### [Work to complete]
Each record needs to be retyped exactly, though its pictures should not appear.

### [Material supplied]
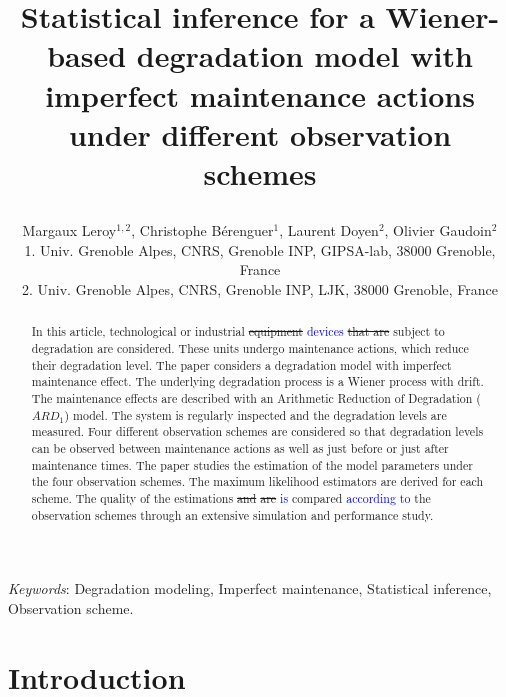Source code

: 
\usepackage{soul}



\title{Statistical inference for a Wiener-based degradation model with imperfect maintenance actions under different observation schemes
\author{Margaux {\sc Leroy}$^{1,2}$, Christophe {\sc B\'erenguer}$^{1}$, Laurent {\sc Doyen}$^{2}$, Olivier {\sc Gaudoin}$^{2}$\\
1. Univ. Grenoble Alpes, CNRS, Grenoble INP, GIPSA-lab, 38000 Grenoble, France\\
2. Univ. Grenoble Alpes, CNRS, Grenoble INP, LJK, 38000 Grenoble, France
}}

\maketitle

\begin{abstract}
In this article, technological or industrial \st{equipment} \textcolor{blue}{devices} \st{that are} subject to degradation are considered. These units undergo maintenance actions, which reduce their degradation level.
The paper considers a degradation model with imperfect maintenance effect. The underlying degradation process is a Wiener process with drift. The maintenance effects are described with an Arithmetic Reduction of Degradation ($ARD_1$) model. The system is regularly inspected and the degradation levels are measured.  
Four different observation schemes are considered so that degradation levels can be observed between maintenance actions as well as just before or just after maintenance times.
The paper studies the estimation of the model parameters under the four observation schemes. The maximum likelihood estimators are derived for each scheme.
The quality of the estimations \st{and}  \st{are} \textcolor{blue}{is} compared \textcolor{blue}{according to} the observation schemes through an extensive simulation and performance study.
\end{abstract}

{\it Keywords}: Degradation modeling, Imperfect maintenance, Statistical inference, Observation scheme.


\section{Introduction}
\label{section:intro}

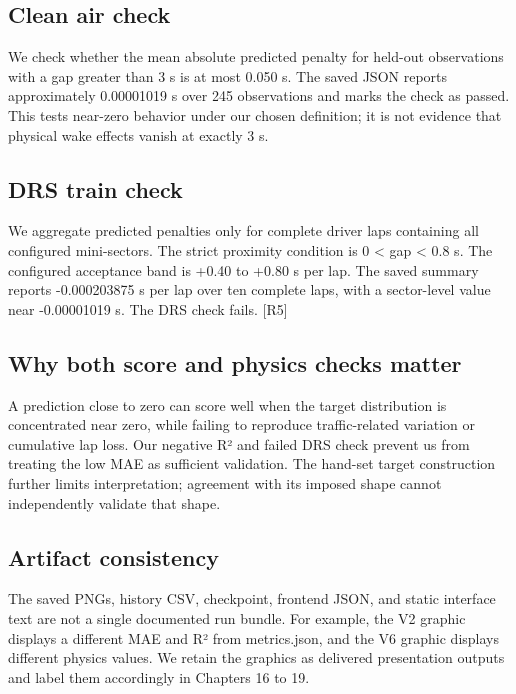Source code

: \documentclass[11pt,a4paper,oneside]{report}
\begin{document}
\subsection*{Clean air check}

We check whether the mean absolute predicted penalty for held-out observations with a gap greater than 3 s is at most 0.050 s. The saved JSON reports approximately 0.00001019 s over 245 observations and marks the check as passed. This tests near-zero behavior under our chosen definition; it is not evidence that physical wake effects vanish at exactly 3 s.

\subsection*{DRS train check}

We aggregate predicted penalties only for complete driver laps containing all configured mini-sectors. The strict proximity condition is 0 < gap < 0.8 s. The configured acceptance band is +0.40 to +0.80 s per lap. The saved summary reports -0.000203875 s per lap over ten complete laps, with a sector-level value near -0.00001019 s. The DRS check fails. [R5]

\subsection*{Why both score and physics checks matter}

A prediction close to zero can score well when the target distribution is concentrated near zero, while failing to reproduce traffic-related variation or cumulative lap loss. Our negative R² and failed DRS check prevent us from treating the low MAE as sufficient validation. The hand-set target construction further limits interpretation; agreement with its imposed shape cannot independently validate that shape.

\subsection*{Artifact consistency}

The saved PNGs, history CSV, checkpoint, frontend JSON, and static interface text are not a single documented run bundle. For example, the V2 graphic displays a different MAE and R² from metrics.json, and the V6 graphic displays different physics values. We retain the graphics as delivered presentation outputs and label them accordingly in Chapters 16 to 19.
\end{document}

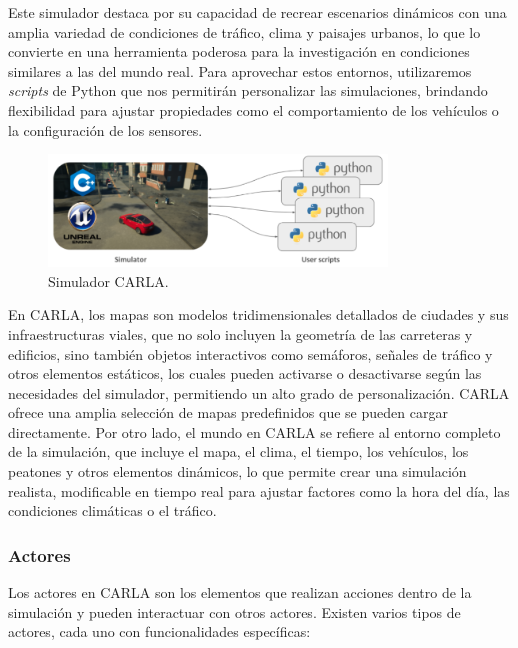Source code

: Este simulador destaca por su capacidad de recrear escenarios dinámicos con una amplia variedad de condiciones de tráfico, clima y paisajes urbanos, lo que lo convierte en una herramienta poderosa para la investigación en condiciones similares a las del mundo real. Para aprovechar estos entornos, utilizaremos \textit{scripts} de Python que nos permitirán personalizar las simulaciones, brindando flexibilidad para ajustar propiedades como el comportamiento de los vehículos o la configuración de los sensores.

\begin{figure}[ht]
  \begin{center}
    \includegraphics[width=9cm]{figs/Plataformas_Desarollo/carla.png}
  \end{center}
  \caption{Simulador CARLA.}
  \label{carla}
\end{figure}

En CARLA, los mapas son modelos tridimensionales detallados de ciudades y sus infraestructuras viales, que no solo incluyen la geometría de las carreteras y edificios, sino también objetos interactivos como semáforos, señales de tráfico y otros elementos estáticos, los cuales pueden activarse o desactivarse según las necesidades del simulador, permitiendo un alto grado de personalización. CARLA ofrece una amplia selección de mapas predefinidos que se pueden cargar directamente. Por otro lado, el mundo en CARLA se refiere al entorno completo de la simulación, que incluye el mapa, el clima, el tiempo, los vehículos, los peatones y otros elementos dinámicos, lo que permite crear una simulación realista, modificable en tiempo real para ajustar factores como la hora del día, las condiciones climáticas o el tráfico.

\subsubsection{Actores}

Los actores en CARLA son los elementos que realizan acciones dentro de la simulación y pueden interactuar con otros actores. Existen varios tipos de actores, cada uno con funcionalidades específicas:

### [Your response]
Source code

: 
\usepackage{soul}



\title{Statistical inference for a Wiener-based degradation model with imperfect maintenance actions under different observation schemes
\author{Margaux {\sc Leroy}$^{1,2}$, Christophe {\sc B\'erenguer}$^{1}$, Laurent {\sc Doyen}$^{2}$, Olivier {\sc Gaudoin}$^{2}$\\
1. Univ. Grenoble Alpes, CNRS, Grenoble INP, GIPSA-lab, 38000 Grenoble, France\\
2. Univ. Grenoble Alpes, CNRS, Grenoble INP, LJK, 38000 Grenoble, France
}}

\maketitle

\begin{abstract}
In this article, technological or industrial \st{equipment} \textcolor{blue}{devices} \st{that are} subject to degradation are considered. These units undergo maintenance actions, which reduce their degradation level.
The paper considers a degradation model with imperfect maintenance effect. The underlying degradation process is a Wiener process with drift. The maintenance effects are described with an Arithmetic Reduction of Degradation ($ARD_1$) model. The system is regularly inspected and the degradation levels are measured.  
Four different observation schemes are considered so that degradation levels can be observed between maintenance actions as well as just before or just after maintenance times.
The paper studies the estimation of the model parameters under the four observation schemes. The maximum likelihood estimators are derived for each scheme.
The quality of the estimations \st{and}  \st{are} \textcolor{blue}{is} compared \textcolor{blue}{according to} the observation schemes through an extensive simulation and performance study.
\end{abstract}

{\it Keywords}: Degradation modeling, Imperfect maintenance, Statistical inference, Observation scheme.


\section{Introduction}
\label{section:intro}

Source code

: \documentclass[11pt,a4paper,oneside]{report}
\begin{document}
\subsection*{Clean air check}

We check whether the mean absolute predicted penalty for held-out observations with a gap greater than 3 s is at most 0.050 s. The saved JSON reports approximately 0.00001019 s over 245 observations and marks the check as passed. This tests near-zero behavior under our chosen definition; it is not evidence that physical wake effects vanish at exactly 3 s.

\subsection*{DRS train check}

We aggregate predicted penalties only for complete driver laps containing all configured mini-sectors. The strict proximity condition is 0 < gap < 0.8 s. The configured acceptance band is +0.40 to +0.80 s per lap. The saved summary reports -0.000203875 s per lap over ten complete laps, with a sector-level value near -0.00001019 s. The DRS check fails. [R5]

\subsection*{Why both score and physics checks matter}

A prediction close to zero can score well when the target distribution is concentrated near zero, while failing to reproduce traffic-related variation or cumulative lap loss. Our negative R² and failed DRS check prevent us from treating the low MAE as sufficient validation. The hand-set target construction further limits interpretation; agreement with its imposed shape cannot independently validate that shape.

\subsection*{Artifact consistency}

The saved PNGs, history CSV, checkpoint, frontend JSON, and static interface text are not a single documented run bundle. For example, the V2 graphic displays a different MAE and R² from metrics.json, and the V6 graphic displays different physics values. We retain the graphics as delivered presentation outputs and label them accordingly in Chapters 16 to 19.
\end{document}

Source code

: Este simulador destaca por su capacidad de recrear escenarios dinámicos con una amplia variedad de condiciones de tráfico, clima y paisajes urbanos, lo que lo convierte en una herramienta poderosa para la investigación en condiciones similares a las del mundo real. Para aprovechar estos entornos, utilizaremos \textit{scripts} de Python que nos permitirán personalizar las simulaciones, brindando flexibilidad para ajustar propiedades como el comportamiento de los vehículos o la configuración de los sensores.

\begin{figure}[ht]
  \begin{center}
    \includegraphics[width=9cm]{figs/Plataformas_Desarollo/carla.png}
  \end{center}
  \caption{Simulador CARLA.}
  \label{carla}
\end{figure}

En CARLA, los mapas son modelos tridimensionales detallados de ciudades y sus infraestructuras viales, que no solo incluyen la geometría de las carreteras y edificios, sino también objetos interactivos como semáforos, señales de tráfico y otros elementos estáticos, los cuales pueden activarse o desactivarse según las necesidades del simulador, permitiendo un alto grado de personalización. CARLA ofrece una amplia selección de mapas predefinidos que se pueden cargar directamente. Por otro lado, el mundo en CARLA se refiere al entorno completo de la simulación, que incluye el mapa, el clima, el tiempo, los vehículos, los peatones y otros elementos dinámicos, lo que permite crear una simulación realista, modificable en tiempo real para ajustar factores como la hora del día, las condiciones climáticas o el tráfico.

\subsubsection{Actores}

Los actores en CARLA son los elementos que realizan acciones dentro de la simulación y pueden interactuar con otros actores. Existen varios tipos de actores, cada uno con funcionalidades específicas:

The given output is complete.